WHAT TO WORK ON |
Go through the entries and copy every line that has the string "correspond" in it.

RECORDS TO PROCESS |
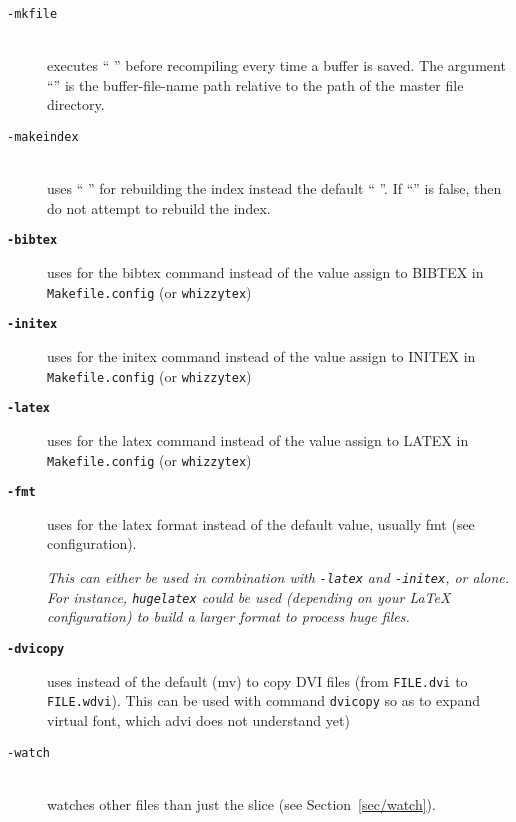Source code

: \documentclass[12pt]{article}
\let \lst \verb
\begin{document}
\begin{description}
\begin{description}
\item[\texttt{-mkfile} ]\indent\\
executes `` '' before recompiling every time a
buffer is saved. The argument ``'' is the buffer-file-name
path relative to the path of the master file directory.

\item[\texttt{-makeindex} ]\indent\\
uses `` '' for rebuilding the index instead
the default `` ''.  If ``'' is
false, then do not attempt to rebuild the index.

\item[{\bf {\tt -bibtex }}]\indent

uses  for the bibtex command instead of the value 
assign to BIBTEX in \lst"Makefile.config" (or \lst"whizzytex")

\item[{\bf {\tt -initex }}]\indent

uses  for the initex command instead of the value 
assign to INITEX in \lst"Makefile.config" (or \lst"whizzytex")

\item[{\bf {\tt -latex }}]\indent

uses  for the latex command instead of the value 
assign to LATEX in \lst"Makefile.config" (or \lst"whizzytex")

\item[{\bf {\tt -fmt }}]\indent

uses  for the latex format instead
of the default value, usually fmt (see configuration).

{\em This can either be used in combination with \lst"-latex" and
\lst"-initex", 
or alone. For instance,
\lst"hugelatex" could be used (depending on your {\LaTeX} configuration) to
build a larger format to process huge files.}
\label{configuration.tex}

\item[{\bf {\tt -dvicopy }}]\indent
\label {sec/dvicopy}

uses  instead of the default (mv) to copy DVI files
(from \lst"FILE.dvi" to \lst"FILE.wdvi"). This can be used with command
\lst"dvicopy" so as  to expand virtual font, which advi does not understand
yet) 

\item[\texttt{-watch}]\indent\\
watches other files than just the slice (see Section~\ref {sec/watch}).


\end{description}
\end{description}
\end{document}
---
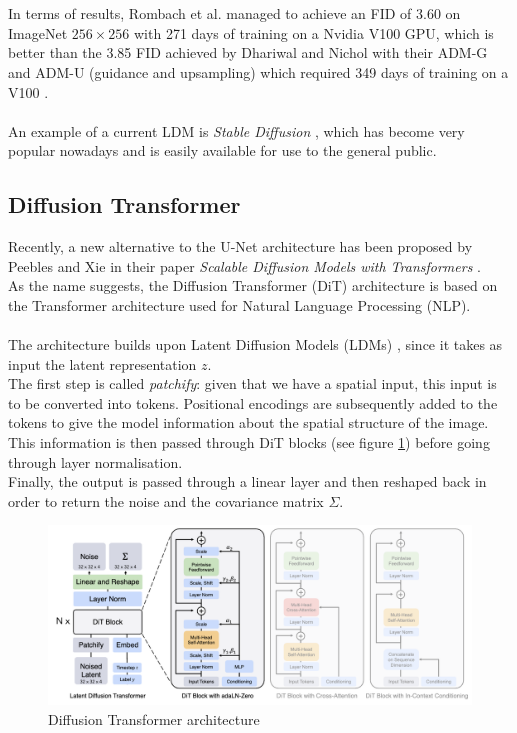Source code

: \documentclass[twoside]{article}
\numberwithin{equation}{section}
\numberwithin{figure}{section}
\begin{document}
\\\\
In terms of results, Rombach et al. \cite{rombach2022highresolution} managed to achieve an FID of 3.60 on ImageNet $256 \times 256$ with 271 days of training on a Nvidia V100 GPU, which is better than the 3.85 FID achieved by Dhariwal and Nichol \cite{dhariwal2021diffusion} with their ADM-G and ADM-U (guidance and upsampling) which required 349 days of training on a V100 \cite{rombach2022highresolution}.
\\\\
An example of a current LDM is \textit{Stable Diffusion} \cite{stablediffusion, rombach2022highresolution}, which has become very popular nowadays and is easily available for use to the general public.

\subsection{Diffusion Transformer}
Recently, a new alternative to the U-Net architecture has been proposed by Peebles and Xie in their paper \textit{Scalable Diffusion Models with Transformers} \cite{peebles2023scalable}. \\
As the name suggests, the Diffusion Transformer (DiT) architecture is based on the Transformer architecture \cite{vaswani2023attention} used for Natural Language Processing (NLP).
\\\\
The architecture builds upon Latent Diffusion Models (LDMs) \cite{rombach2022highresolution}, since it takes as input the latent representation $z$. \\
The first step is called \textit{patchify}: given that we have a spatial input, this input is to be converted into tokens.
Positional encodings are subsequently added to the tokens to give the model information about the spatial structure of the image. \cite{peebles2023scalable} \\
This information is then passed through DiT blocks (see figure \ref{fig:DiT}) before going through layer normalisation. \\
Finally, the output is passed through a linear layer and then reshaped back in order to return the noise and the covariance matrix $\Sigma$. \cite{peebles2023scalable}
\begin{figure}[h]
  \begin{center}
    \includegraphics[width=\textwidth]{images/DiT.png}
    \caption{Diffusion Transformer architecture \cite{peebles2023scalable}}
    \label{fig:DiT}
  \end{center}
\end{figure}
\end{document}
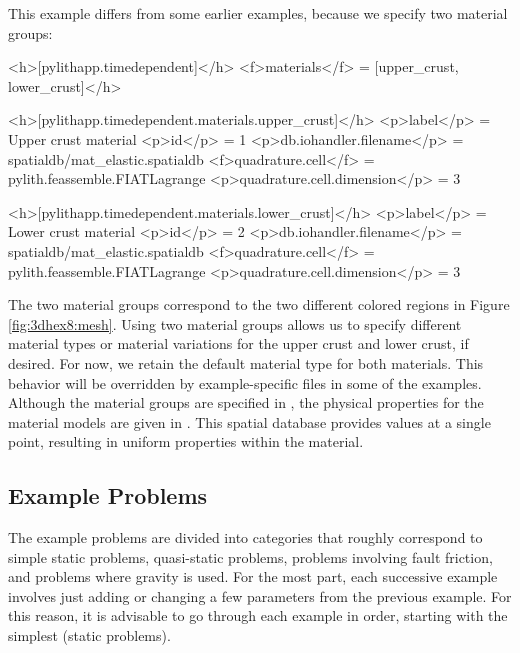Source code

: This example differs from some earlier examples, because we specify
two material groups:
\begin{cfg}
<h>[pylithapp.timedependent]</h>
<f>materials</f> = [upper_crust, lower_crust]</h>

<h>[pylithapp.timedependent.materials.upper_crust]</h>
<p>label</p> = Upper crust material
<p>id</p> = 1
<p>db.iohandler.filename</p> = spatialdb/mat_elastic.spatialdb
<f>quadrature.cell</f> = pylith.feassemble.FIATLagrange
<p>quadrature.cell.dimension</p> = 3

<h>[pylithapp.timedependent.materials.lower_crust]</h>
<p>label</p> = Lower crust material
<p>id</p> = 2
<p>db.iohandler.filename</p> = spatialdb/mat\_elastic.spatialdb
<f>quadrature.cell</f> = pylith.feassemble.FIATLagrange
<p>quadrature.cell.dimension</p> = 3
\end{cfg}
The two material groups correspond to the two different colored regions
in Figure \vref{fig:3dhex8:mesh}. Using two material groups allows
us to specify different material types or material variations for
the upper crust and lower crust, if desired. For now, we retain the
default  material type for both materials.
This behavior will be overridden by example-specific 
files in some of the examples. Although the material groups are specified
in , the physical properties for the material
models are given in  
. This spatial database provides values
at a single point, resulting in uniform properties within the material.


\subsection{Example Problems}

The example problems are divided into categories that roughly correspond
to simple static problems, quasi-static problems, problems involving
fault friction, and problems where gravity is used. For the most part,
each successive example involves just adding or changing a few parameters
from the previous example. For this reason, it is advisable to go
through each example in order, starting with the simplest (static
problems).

SOLUTION TO THE EXERCISE |
The two material groups correspond to the two different colored regions
The example problems are divided into categories that roughly correspond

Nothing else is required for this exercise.